◆ **EXERCISE PROMPT**
Go through the records and count the lines where the string "tabular" occurs. Reply with the number only.

-- GIVEN DATA follows --

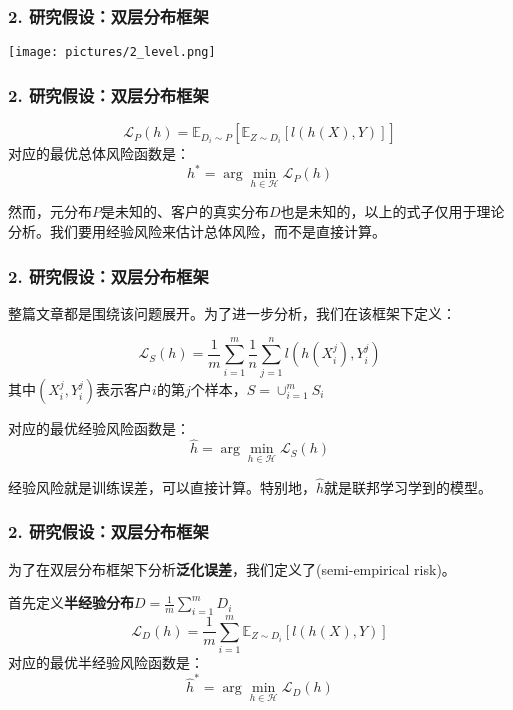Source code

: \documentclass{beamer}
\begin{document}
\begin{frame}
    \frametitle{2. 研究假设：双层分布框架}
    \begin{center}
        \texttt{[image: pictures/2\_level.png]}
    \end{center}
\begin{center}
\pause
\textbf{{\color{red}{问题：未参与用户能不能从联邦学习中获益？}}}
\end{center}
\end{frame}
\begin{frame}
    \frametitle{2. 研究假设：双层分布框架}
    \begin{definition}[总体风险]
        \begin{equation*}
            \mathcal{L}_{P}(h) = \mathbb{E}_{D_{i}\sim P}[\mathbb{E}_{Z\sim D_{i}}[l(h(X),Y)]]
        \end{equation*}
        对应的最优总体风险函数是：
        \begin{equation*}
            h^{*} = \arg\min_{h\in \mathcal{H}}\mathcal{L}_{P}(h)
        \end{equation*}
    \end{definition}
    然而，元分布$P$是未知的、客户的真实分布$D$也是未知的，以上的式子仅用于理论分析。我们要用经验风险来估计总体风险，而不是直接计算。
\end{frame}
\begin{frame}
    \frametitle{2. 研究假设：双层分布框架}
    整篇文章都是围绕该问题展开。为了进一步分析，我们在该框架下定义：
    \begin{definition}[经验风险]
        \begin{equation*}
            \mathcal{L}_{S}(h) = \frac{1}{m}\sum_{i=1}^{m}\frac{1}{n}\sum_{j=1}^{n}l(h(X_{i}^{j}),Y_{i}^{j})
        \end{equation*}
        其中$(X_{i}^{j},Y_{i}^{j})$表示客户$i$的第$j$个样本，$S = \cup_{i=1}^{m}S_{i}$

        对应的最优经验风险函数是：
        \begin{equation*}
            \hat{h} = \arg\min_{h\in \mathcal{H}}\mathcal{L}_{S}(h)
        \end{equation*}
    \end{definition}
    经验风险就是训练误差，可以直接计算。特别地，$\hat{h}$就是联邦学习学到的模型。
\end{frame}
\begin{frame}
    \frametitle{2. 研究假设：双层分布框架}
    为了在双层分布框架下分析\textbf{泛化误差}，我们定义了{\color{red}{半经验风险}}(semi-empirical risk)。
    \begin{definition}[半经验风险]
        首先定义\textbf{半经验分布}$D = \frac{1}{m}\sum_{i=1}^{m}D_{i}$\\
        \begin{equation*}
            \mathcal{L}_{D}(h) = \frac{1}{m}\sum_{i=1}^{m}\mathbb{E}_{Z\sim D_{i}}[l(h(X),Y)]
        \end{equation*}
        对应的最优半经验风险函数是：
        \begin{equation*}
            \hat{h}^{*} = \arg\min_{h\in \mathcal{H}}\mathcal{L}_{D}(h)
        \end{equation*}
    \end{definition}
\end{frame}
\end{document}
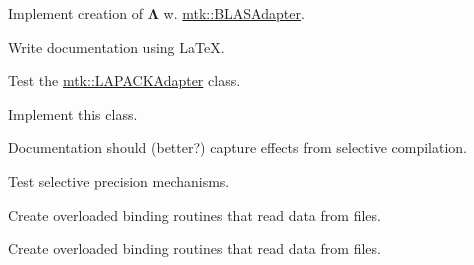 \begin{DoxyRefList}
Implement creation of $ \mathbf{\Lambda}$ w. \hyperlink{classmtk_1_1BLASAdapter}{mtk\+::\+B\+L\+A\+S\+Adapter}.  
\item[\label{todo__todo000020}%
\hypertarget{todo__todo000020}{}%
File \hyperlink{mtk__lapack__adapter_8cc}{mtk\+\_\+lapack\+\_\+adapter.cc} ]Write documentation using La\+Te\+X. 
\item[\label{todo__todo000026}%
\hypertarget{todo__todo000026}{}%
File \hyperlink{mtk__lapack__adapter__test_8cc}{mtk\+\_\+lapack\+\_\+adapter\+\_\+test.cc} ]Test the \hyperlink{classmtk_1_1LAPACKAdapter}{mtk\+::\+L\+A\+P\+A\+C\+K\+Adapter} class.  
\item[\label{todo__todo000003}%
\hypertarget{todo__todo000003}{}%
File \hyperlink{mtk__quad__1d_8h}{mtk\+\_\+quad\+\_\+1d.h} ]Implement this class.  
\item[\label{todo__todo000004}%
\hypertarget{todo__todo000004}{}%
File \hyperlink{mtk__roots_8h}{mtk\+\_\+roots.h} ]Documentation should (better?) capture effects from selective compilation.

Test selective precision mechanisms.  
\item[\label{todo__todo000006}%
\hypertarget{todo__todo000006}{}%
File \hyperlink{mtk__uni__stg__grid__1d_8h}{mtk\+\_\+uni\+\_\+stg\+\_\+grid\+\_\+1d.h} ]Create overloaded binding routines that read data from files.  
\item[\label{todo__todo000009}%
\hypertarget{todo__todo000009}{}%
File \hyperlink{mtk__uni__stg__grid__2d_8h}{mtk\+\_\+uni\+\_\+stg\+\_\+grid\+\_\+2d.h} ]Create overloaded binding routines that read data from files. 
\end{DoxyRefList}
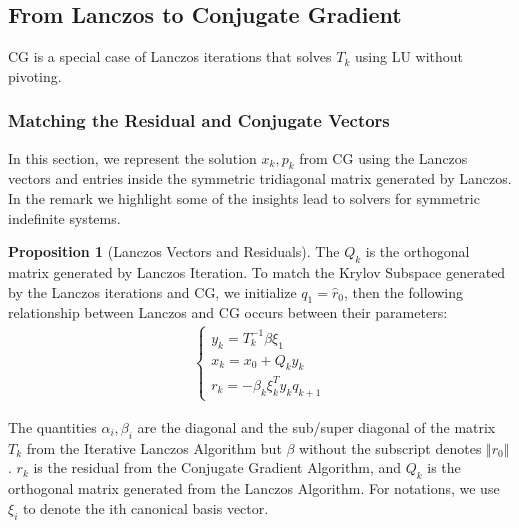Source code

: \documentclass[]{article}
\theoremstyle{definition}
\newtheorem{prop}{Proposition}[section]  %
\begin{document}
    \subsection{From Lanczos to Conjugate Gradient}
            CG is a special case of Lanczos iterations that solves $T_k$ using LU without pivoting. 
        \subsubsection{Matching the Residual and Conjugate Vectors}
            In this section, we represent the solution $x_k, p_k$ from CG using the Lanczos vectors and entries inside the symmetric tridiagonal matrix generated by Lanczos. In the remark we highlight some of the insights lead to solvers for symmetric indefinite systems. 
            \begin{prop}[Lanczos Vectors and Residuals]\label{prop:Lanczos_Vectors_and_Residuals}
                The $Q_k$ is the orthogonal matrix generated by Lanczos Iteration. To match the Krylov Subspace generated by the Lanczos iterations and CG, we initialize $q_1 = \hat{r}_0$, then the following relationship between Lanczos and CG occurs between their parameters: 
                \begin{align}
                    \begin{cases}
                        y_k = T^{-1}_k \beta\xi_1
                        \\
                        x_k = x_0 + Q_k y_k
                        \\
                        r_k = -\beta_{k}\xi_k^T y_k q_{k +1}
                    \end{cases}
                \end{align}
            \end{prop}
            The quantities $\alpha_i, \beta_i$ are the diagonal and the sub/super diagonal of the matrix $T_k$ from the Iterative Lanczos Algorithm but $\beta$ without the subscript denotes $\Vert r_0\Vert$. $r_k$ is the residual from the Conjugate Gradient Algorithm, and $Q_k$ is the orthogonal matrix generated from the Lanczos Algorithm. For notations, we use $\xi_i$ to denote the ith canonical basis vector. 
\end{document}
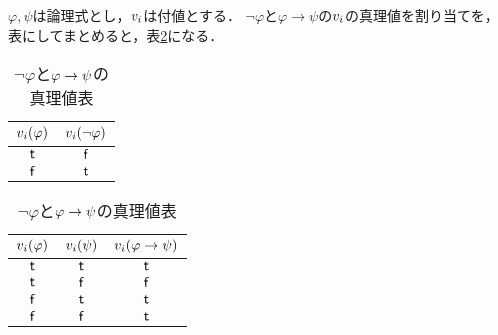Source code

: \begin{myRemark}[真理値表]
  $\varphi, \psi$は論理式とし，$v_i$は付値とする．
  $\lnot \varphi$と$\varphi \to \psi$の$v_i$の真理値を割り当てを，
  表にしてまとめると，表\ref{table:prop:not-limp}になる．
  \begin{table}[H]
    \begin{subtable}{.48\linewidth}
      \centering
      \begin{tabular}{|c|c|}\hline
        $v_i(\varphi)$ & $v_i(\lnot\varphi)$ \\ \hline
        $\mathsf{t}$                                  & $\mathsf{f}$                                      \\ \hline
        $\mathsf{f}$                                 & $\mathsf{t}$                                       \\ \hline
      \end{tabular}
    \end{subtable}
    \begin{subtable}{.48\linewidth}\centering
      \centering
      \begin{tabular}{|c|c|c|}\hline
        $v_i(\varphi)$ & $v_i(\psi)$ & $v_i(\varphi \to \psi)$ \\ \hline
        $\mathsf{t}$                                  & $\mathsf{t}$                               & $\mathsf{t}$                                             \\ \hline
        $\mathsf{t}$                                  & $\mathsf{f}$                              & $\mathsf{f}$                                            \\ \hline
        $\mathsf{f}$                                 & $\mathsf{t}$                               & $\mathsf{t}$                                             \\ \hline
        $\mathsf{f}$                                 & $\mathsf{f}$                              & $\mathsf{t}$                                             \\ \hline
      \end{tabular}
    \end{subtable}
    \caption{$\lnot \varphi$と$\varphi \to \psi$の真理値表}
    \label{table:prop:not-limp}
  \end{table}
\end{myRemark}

-- GIVEN DATA concluded --

◆ **RESPONSE AREA**
4